SCOTUSBlog sums up the news this way:
"The Supreme Court, without noting any dissent, agreed on Friday to leave the military's 'don't ask/don't tell' policy in effect while its constitutionality is under review in lower courts."
The High Court's order is posted here. It says simply that:
"The application to vacate the stay entered by the United States Court of Appeals for the Ninth Circuit on November 1, 2010, presented to Justice Kennedy and by him referred to the Court is denied.
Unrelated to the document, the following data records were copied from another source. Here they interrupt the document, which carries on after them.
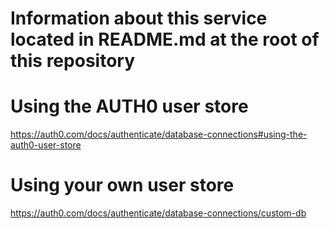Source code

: # Information about this service located in README.md at the root of this repository

# Using the AUTH0 user store
https://auth0.com/docs/authenticate/database-connections#using-the-auth0-user-store


# Using your own user store
https://auth0.com/docs/authenticate/database-connections/custom-db
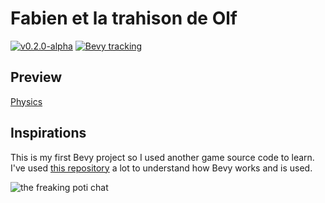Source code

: # Fabien et la trahison de Olf

[![v0.2.0-alpha](https://img.shields.io/badge/v0.2.0%20alpha-gray?style=flat&logo=github&logoColor=181717&link=https://github.com/Fabinistere/fabien-et-la-trahison-de-olft/releases/tag/v0.2.0-alpha)](https://github.com/Fabinistere/fabien-et-la-trahison-de-olft/releases/tag/v0.2.0-alpha)
[![Bevy tracking](https://img.shields.io/badge/Bevy%20tracking-0.8-lightblue)](https://github.com/bevyengine/bevy/blob/main/docs/plugins_guidelines.md#main-branch-tracking)
<!-- [![MIT/Apache 2.0](https://img.shields.io/badge/license-MIT%2FApache-blue.svg)](https://github.com/fabinistere/fabien-et-la-trahison-de-olft#license) -->

## Preview

[Physics](https://github.com/Fabinistere/fabien-et-la-trahison-de-olf/assets/73140258/89c2279a-9a56-4708-8812-220a8ea0645e)

## Inspirations

This is my first Bevy project so I used another game source code to learn.
I've used [this repository](https://github.com/TheRealTeamFReSh/MurderUserDungeon)
a lot to understand how Bevy works and is used.

![the freaking poti chat](https://user-images.githubusercontent.com/73140258/176795348-5eb8f7ed-87c4-49d2-82d4-6895bbddedf6.gif "poti chat")
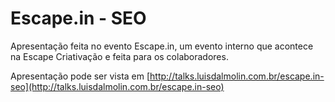 # Escape.in - SEO

Apresentação feita no evento Escape.in, um evento interno que acontece na Escape Criativação e feita para os colaboradores.

Apresentação pode ser vista em [http://talks.luisdalmolin.com.br/escape.in-seo](http://talks.luisdalmolin.com.br/escape.in-seo)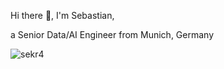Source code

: Hi there 👋, I'm Sebastian,

a Senior Data/AI Engineer from Munich, Germany

<p><img align="center" src="https://github-readme-stats.vercel.app/api/top-langs?username=sekr4&show_icons=true&locale=en&layout=compact" alt="sekr4" /></p>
Justice Kagan took no part in the consideration or decision of this application."
The request had been brought to the court by the Log Cabin Republicans, which, as the AP writes, has "challenged the constitutionality of the policy."
UPDATE, 5:56 p.m.: NPR's Nina Totenberg reports that Justice Elena Kagan, who was previously the government's chief appellate advocate, recused herself from the case:
Her recusal raises the possibility that when the case does get to the Supreme Court, there could be a tie vote. A tie means the lower court's decision is automatically upheld.
In October federal Judge Virginia Phillips struck down the "don't ask don't tell" policy as unconstiutional, and for eight days the military was barred from refusing to sign up and from discharging soldiers and sailors because they were gay. But the San Francisco-based federal appeals court blocked that decision while it considers the the Obama administration's appeal.
Today's Supreme Court action means the current DADT policy will be in place until at least March, unless Congress steps in. Totenberg adds:
President Obama, backed by a soon-to-be-released Pentagon study on gays in the military, is expected to press Congress in the lame duck session to act quickly to reverse the policy.